##### Material provided #####

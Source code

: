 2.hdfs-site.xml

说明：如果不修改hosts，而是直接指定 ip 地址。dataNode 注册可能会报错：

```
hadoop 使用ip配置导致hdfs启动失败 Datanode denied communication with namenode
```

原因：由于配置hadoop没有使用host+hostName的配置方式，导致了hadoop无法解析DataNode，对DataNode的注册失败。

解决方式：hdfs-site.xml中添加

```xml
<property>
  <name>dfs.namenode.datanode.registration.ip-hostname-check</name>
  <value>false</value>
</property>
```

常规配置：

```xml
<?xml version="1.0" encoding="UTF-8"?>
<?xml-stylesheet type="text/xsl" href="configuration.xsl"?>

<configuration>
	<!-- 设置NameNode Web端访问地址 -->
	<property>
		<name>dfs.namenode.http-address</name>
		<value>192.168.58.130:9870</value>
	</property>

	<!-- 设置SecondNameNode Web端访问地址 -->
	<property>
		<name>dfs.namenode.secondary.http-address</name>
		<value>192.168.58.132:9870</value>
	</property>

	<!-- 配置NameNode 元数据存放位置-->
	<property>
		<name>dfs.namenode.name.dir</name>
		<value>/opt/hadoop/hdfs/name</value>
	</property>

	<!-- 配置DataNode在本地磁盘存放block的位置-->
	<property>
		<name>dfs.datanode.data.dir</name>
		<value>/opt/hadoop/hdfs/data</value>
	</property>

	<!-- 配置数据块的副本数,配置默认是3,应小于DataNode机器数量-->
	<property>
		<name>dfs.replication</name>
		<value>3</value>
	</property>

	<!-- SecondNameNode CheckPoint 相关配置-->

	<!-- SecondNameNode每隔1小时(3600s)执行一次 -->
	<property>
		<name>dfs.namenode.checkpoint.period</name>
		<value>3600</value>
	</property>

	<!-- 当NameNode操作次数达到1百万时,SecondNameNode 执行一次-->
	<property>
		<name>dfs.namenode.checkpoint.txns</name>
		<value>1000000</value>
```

#####

■ Required work
Your answer should be the full set of records above, restated exactly.

■ Output
Source code

: 2.hdfs-site.xml

说明：如果不修改hosts，而是直接指定 ip 地址。dataNode 注册可能会报错：

```
hadoop 使用ip配置导致hdfs启动失败 Datanode denied communication with namenode
```

原因：由于配置hadoop没有使用host+hostName的配置方式，导致了hadoop无法解析DataNode，对DataNode的注册失败。

解决方式：hdfs-site.xml中添加

```xml
<property>
  <name>dfs.namenode.datanode.registration.ip-hostname-check</name>
  <value>false</value>
</property>
```

常规配置：

```xml
<?xml version="1.0" encoding="UTF-8"?>
<?xml-stylesheet type="text/xsl" href="configuration.xsl"?>

<configuration>
	<!-- 设置NameNode Web端访问地址 -->
	<property>
		<name>dfs.namenode.http-address</name>
		<value>192.168.58.130:9870</value>
	</property>

	<!-- 设置SecondNameNode Web端访问地址 -->
	<property>
		<name>dfs.namenode.secondary.http-address</name>
		<value>192.168.58.132:9870</value>
	</property>

	<!-- 配置NameNode 元数据存放位置-->
	<property>
		<name>dfs.namenode.name.dir</name>
		<value>/opt/hadoop/hdfs/name</value>
	</property>

	<!-- 配置DataNode在本地磁盘存放block的位置-->
	<property>
		<name>dfs.datanode.data.dir</name>
		<value>/opt/hadoop/hdfs/data</value>
	</property>

	<!-- 配置数据块的副本数,配置默认是3,应小于DataNode机器数量-->
	<property>
		<name>dfs.replication</name>
		<value>3</value>
	</property>

	<!-- SecondNameNode CheckPoint 相关配置-->

	<!-- SecondNameNode每隔1小时(3600s)执行一次 -->
	<property>
		<name>dfs.namenode.checkpoint.period</name>
		<value>3600</value>
	</property>

	<!-- 当NameNode操作次数达到1百万时,SecondNameNode 执行一次-->
	<property>
		<name>dfs.namenode.checkpoint.txns</name>
		<value>1000000</value>
```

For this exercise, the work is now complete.